Tak tahan aku terhadap kondisi ini. Penyakit stroke-ku kambuh dan penyakit-penyakit lain mulai menjangkitiku. Istri dan anak-anakku pun terserang berbagai penyakit. Khususnya yang menyangkut pernafasan dan kulit.

Suatu sore Pak Lurah menjengukku. Sebelumnya aku sendirian berada di kamar rawat ini. Istriku dan dua anakku berturut-turut dirawat di ruang sebelah. Pak Lurah menyatakan turut prihatin terhadap kondisiku. Pak Lurah memohon maaf karena belum bisa mengatasi masalah sampah di depan rumahku. Ia menginformasikan kepadaku bahwa masalah serupa juga dialami warga-warga lain. Masalah ini juga yang menjadi sorotan banyak media massa. Dari rapat di balai kota yang beberapa hari lalu diikuti oleh Pak Lurah, masalah sampah menjadi problem utama pemerintah kota. Kata Pak Lurah lagi, petugas pengumpul sampah di kota ini makin langka. Setelah banyak warga kaya, pekerjaan memungut sampah dianggap sangat hina.

“Pak Syukur yang biasa mengambil sampah di kelurahan kita sudah sebulan sakit. Tugas itu kemudian digantikan oleh istrinya. Tapi, entah kenapa sejak dua minggu lalu ia tak lagi bekerja. Ketika diminta untuk bekerja lagi mengumpulkan sampah, ia tak mau lagi. Bahkan dengan iming-iming peningkatkan gaji hingga dua kali lipat. Ia menolak. Kata istri Pak Syukur, ia memilih tidak bekerja dan hidup miskin daripada dihina dan diumpat-umpat. Aku tak tahu apa yang dimaksud,” terang Pak Lurah sambil memeragakan kejadian ketika ia menemui istri Pak Syukur tadi pagi.

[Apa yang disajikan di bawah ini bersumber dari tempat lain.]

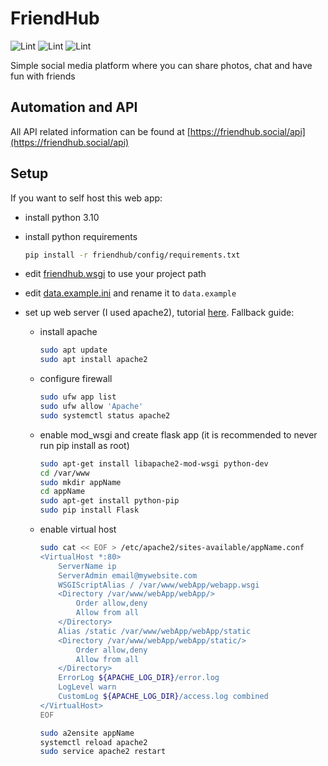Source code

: # FriendHub

![Lint](https://github.com/radu781/FriendHub/actions/workflows/format_and_lint.yml/badge.svg)
![Lint](https://github.com/radu781/FriendHub/actions/workflows/run_tests.yml/badge.svg)
![Lint](https://github.com/radu781/FriendHub/actions/workflows/deploy.yml/badge.svg)

Simple social media platform where you can share photos, chat and have fun with friends

## Automation and API

All API related information can be found at [https://friendhub.social/api](https://friendhub.social/api)

## Setup

If you want to self host this web app:

- install python 3.10
- install python requirements

    ```bash
    pip install -r friendhub/config/requirements.txt
    ```

- edit [friendhub.wsgi](friendhub.wsgi) to use your project path
- edit [data.example.ini](friendhub/config/data.example.ini) and rename it to `data.example`
- set up web server (I used apache2), tutorial [here](https://www.youtube.com/watch?v=YFBRVJPhDGY). Fallback guide:
  - install apache

    ```bash
    sudo apt update
    sudo apt install apache2
    ```

  - configure firewall

    ```bash
    sudo ufw app list
    sudo ufw allow 'Apache'
    sudo systemctl status apache2
    ```

  - enable mod_wsgi and create flask app (it is recommended to never run pip install as root)

    ```bash
    sudo apt-get install libapache2-mod-wsgi python-dev
    cd /var/www
    sudo mkdir appName
    cd appName
    sudo apt-get install python-pip
    sudo pip install Flask 
    ```

  - enable virtual host

    ```bash
    sudo cat << EOF > /etc/apache2/sites-available/appName.conf
    <VirtualHost *:80>
        ServerName ip
        ServerAdmin email@mywebsite.com
        WSGIScriptAlias / /var/www/webApp/webapp.wsgi
        <Directory /var/www/webApp/webApp/>
            Order allow,deny
            Allow from all
        </Directory>
        Alias /static /var/www/webApp/webApp/static
        <Directory /var/www/webApp/webApp/static/>
            Order allow,deny
            Allow from all
        </Directory>
        ErrorLog ${APACHE_LOG_DIR}/error.log
        LogLevel warn
        CustomLog ${APACHE_LOG_DIR}/access.log combined
    </VirtualHost>
    EOF

    sudo a2ensite appName
    systemctl reload apache2
    sudo service apache2 restart
    ```

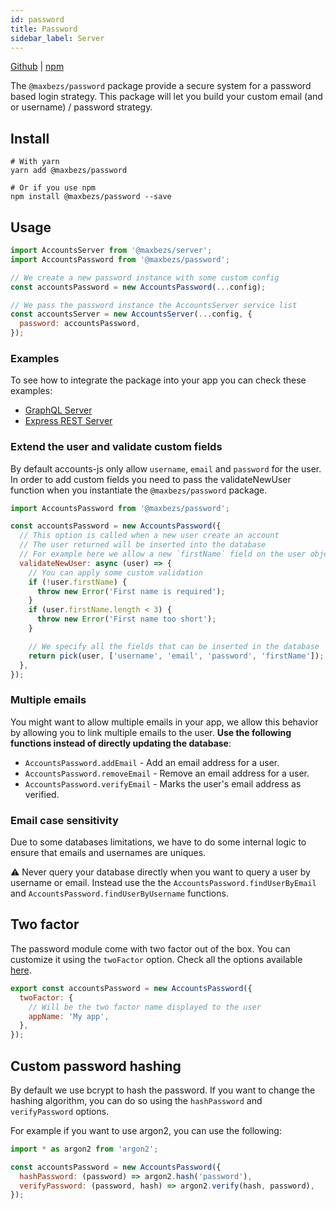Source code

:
 ```yaml
---
id: password
title: Password
sidebar_label: Server
---
```


[Github](https://github.com/accounts-js/accounts/tree/master/packages/password) |
[npm](https://www.npmjs.com/package/@maxbezs/password)

The `@maxbezs/password` package provide a secure system for a password based login strategy.
This package will let you build your custom email (and or username) / password strategy.

## Install

```
# With yarn
yarn add @maxbezs/password

# Or if you use npm
npm install @maxbezs/password --save
```

## Usage

```javascript
import AccountsServer from '@maxbezs/server';
import AccountsPassword from '@maxbezs/password';

// We create a new password instance with some custom config
const accountsPassword = new AccountsPassword(...config);

// We pass the password instance the AccountsServer service list
const accountsServer = new AccountsServer(...config, {
  password: accountsPassword,
});
```

### Examples

To see how to integrate the package into your app you can check these examples:

- [GraphQL Server](https://github.com/accounts-js/accounts/tree/master/examples/graphql-server-typescript)
- [Express REST Server](https://github.com/accounts-js/accounts/tree/master/examples/rest-express-typescript)

### Extend the user and validate custom fields

By default accounts-js only allow `username`, `email` and `password` for the user. In order to add custom fields you need to pass the validateNewUser function when you instantiate the `@maxbezs/password` package.

```javascript
import AccountsPassword from '@maxbezs/password';

const accountsPassword = new AccountsPassword({
  // This option is called when a new user create an account
  // The user returned will be inserted into the database
  // For example here we allow a new `firstName` field on the user object
  validateNewUser: async (user) => {
    // You can apply some custom validation
    if (!user.firstName) {
      throw new Error('First name is required');
    }
    if (user.firstName.length < 3) {
      throw new Error('First name too short');
    }

    // We specify all the fields that can be inserted in the database
    return pick(user, ['username', 'email', 'password', 'firstName']);
  },
});
```

### Multiple emails

You might want to allow multiple emails in your app, we allow this behavior by allowing you to link multiple emails to the user. **Use the following functions instead of directly updating the database**:

- `AccountsPassword.addEmail` - Add an email address for a user.
- `AccountsPassword.removeEmail` - Remove an email address for a user.
- `AccountsPassword.verifyEmail` - Marks the user's email address as verified.

### Email case sensitivity

Due to some databases limitations, we have to do some internal logic to ensure that emails and usernames are uniques.

⚠️ Never query your database directly when you want to query a user by username or email. Instead use the the `AccountsPassword.findUserByEmail` and `AccountsPassword.findUserByUsername` functions.

## Two factor

The password module come with two factor out of the box. You can customize it using the `twoFactor` option.
Check all the options available [here](/docs/api/two-factor/interfaces/accountstwofactoroptions).

```javascript
export const accountsPassword = new AccountsPassword({
  twoFactor: {
    // Will be the two factor name displayed to the user
    appName: 'My app',
  },
});
```

## Custom password hashing

By default we use bcrypt to hash the password. If you want to change the hashing algorithm, you can do so using the `hashPassword` and `verifyPassword` options.

For example if you want to use argon2, you can use the following:

```javascript
import * as argon2 from 'argon2';

const accountsPassword = new AccountsPassword({
  hashPassword: (password) => argon2.hash('password'),
  verifyPassword: (password, hash) => argon2.verify(hash, password),
});
```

Mendengar penjelasan Pak Lurah, sontak aku terkaget. Masalah ini ternyata timbul gara-gara aku. Yang mengumpat kepada petugas pengumpul sampah itu adalah aku. Ya, aku, seorang pegawai yang bekerja di dinas pemerintah kota yang mengurus tentang kesejahteraan warga. Ternyata akulah penyebab kebusukan itu. Akulah sumber bau busuk itu.

Merasa tidak ada lagi yang perlu Pak Lurah sampaikan kepadaku, ia pamit pulang. Kepergian Pak Lurah menjadikan aku serius berpikir dan merenung.
Kehadiran orang miskin sangat dibutuhkan sebagai penyeimbang dalam kehidupan sosial masyarakat. Mereka tidak dapat dihilangkan atau dimusnahkan. Aku sadar bahwa menghargai orang lain secara manusiawi adalah sesuatu yang paling penting.